Outcomes of Mechanical Thrombectomy for Acute Ischemic Stroke in Cancer Patients: A Single-Center Experience and Meta-Analysis

Research Report: Mechanical Thrombectomy Outcomes in Acute Ischemic Stroke Patients with Cancer


Acute ischemic stroke (AIS) caused by large vessel occlusion (LVO) is a severe neurological injury, which is further complicated in cancer patients. Cancer-related stroke mechanisms include a hypercoagulable state, coagulopathies due to tumor-secreted factors or microparticles, and the use of adjuvant cancer therapies. However, cancer patients are often excluded from major clinical trials. Thus, the provision of mechanical thrombectomy (MT) for these patients remains controversial due to their shortened life expectancy and frail overall condition. Addressing this clinical challenge, Mohamed N. Elmarawany and colleagues conducted a study to investigate the safety and efficacy of MT in AIS patients with cancer.


This study was conducted by authors including Mohamed N. Elmarawany, Islam El Malky, Sebastian Winklhofer, Mira Katan, Souvik Kar, and Gerasimos Baltsavias from institutions such as the Department of Neuroradiology, University Hospital Zurich, Switzerland, Department of Neurology, South Valley University, Egypt, and the International Neuroscience Institute, Hannover, Germany. The article was published in Neurology: Clinical Practice, Volume 14, 2024, DOI: 10.1212/cpj.0000000000200320.
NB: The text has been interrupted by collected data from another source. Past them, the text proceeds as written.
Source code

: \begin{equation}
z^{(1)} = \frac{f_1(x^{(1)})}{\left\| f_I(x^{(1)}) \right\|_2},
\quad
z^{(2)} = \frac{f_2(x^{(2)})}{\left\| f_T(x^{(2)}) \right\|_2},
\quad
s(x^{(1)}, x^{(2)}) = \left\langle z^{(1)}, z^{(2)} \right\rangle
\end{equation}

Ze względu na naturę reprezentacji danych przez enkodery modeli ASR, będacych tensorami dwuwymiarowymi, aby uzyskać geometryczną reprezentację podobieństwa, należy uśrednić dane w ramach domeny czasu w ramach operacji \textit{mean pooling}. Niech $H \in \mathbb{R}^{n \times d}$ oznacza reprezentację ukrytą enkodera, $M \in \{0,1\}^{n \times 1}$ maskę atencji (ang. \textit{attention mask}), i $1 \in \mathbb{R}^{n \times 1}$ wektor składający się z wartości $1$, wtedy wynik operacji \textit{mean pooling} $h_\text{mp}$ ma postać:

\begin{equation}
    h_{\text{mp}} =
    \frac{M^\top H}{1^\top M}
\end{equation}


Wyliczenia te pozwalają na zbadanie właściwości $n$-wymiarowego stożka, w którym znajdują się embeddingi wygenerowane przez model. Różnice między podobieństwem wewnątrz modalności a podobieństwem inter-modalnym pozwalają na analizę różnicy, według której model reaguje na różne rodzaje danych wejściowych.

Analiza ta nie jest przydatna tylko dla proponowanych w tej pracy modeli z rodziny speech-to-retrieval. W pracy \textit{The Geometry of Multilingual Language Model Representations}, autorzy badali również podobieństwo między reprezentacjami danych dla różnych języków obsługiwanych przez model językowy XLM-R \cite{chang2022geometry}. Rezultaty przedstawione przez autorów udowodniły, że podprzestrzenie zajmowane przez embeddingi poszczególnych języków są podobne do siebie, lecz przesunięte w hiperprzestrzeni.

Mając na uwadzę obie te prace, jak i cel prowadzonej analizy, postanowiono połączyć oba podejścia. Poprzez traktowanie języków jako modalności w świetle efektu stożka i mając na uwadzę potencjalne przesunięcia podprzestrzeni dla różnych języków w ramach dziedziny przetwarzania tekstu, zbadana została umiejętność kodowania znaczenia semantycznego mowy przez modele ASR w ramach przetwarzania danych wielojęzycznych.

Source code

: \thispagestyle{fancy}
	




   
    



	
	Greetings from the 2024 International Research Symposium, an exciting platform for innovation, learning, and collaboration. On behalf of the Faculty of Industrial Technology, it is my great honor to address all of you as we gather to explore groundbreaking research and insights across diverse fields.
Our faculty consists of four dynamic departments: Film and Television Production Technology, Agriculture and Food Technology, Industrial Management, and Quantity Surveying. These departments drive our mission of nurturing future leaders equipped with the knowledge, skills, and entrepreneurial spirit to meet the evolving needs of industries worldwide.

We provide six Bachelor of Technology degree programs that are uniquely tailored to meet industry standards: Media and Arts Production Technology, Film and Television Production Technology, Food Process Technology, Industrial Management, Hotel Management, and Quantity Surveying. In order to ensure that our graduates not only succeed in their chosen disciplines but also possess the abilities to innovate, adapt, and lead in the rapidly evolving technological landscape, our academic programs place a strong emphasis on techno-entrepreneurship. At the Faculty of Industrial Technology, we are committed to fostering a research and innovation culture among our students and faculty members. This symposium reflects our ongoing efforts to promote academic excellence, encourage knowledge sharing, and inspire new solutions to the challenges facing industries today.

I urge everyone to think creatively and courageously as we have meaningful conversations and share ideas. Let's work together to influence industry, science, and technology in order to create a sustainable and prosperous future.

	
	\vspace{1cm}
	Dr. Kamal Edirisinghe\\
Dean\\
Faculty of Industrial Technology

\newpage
This study employed a retrospective cohort design and conducted a meta-analysis.

Study Population

The study included patients who underwent MT for AIS due to LVO from December 2010 to March 2017. Based on cancer history, patients were divided into three groups: a control group with no cancer history, an active malignancy (AM) group, and a history of malignancy (HOM) group without active malignancy. Patients with a history of intracranial malignancy were excluded.


  1. Inclusion Criteria

    • No hemorrhage on CT scan;
    • Alberta Stroke Program Early CT Score (ASPECTS) ≥ 6;
    • LVO confirmed by CTA;
    • National Institutes of Health Stroke Scale (NIHSS) score > 3;
    • CT perfusion or MRI showing salvageable brain tissue.
  2. Treatment Process

    • Single-center, 247 MT service;
    • Endovascular mechanical thrombectomy using aspiration (ASP) or stent retriever thrombectomy (SRT).
  3. Data Collection and Analysis

    • Collected patient baseline information, complications, occlusion site, IV thrombolysis, procedural times, and functional scores (on-site and 3-month follow-up);
    • Independent neuroradiologists assessed imaging, with treatment success defined as modified Thrombolysis in Cerebral Infarction (TICI) score 2b or 3 after MT;
    • Data analysis using SPSS v.26, with a significance level of 0.05.


Following the PRISMA guidelines, a literature search was conducted in Embase and PubMed databases, selecting 12 studies related to MT outcomes in cancer patients. The meta-analysis focused on the following outcomes:

  • Short-term outcomes: Successful recanalization (TICI ≥ 2b), in-hospital mortality, and symptomatic intracranial hemorrhage (SICH).
  • Long-term outcomes: Functional independence (3-month mRS = 0–2) and 90-day mortality.


Quantitative Analysis

Baseline Data

The three groups differed significantly in: - Medical history (stroke or TIA: control 7.8% vs AM 10.5% vs HOM 38.5%, p=0.006); - Alcohol consumption (0.9% vs 10.5% vs 0.0%, p=0.04); - Thrombophilia (1.7% vs 15.8% vs 7.7%, p=0.009).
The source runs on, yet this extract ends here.